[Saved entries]
########################################

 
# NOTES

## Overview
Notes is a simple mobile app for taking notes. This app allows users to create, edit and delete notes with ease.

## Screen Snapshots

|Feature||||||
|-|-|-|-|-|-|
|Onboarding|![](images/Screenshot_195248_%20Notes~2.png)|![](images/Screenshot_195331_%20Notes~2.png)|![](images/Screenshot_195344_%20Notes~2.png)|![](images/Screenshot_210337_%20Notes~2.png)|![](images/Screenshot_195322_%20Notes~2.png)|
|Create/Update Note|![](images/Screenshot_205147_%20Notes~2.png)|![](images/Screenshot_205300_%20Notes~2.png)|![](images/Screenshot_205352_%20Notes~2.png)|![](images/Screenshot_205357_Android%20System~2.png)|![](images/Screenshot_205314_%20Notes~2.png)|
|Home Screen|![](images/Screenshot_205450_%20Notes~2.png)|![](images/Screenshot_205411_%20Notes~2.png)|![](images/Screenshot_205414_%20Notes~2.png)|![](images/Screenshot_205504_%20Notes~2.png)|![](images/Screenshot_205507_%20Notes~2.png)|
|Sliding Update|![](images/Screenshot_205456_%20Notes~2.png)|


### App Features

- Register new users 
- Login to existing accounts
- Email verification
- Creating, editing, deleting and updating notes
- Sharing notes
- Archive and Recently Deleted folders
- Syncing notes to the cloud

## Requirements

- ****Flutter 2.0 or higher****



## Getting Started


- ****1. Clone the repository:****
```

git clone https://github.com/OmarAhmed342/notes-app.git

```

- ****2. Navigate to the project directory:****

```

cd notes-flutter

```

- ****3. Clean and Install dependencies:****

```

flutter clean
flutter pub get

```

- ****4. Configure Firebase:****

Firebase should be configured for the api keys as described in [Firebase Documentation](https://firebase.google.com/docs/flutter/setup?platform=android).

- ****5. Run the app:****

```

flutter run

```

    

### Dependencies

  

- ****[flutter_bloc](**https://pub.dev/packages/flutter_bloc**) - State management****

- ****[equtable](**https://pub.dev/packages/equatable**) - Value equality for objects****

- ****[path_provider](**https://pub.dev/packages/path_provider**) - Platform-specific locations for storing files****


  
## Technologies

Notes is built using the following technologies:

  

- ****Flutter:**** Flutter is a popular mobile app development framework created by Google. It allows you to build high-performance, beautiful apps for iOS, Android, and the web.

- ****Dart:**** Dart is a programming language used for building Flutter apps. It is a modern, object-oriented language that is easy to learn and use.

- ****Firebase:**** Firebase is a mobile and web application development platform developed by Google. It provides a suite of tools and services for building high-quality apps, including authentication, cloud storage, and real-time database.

########################################

WHAT IS NEEDED
Verbatim reproduction is required for the line holding "## Technologies" and for every line after it in the records, with no other line included.

TASK OUTPUT
## Technologies

Notes is built using the following technologies:

  

- ****Flutter:**** Flutter is a popular mobile app development framework created by Google. It allows you to build high-performance, beautiful apps for iOS, Android, and the web.

- ****Dart:**** Dart is a programming language used for building Flutter apps. It is a modern, object-oriented language that is easy to learn and use.

- ****Firebase:**** Firebase is a mobile and web application development platform developed by Google. It provides a suite of tools and services for building high-quality apps, including authentication, cloud storage, and real-time database.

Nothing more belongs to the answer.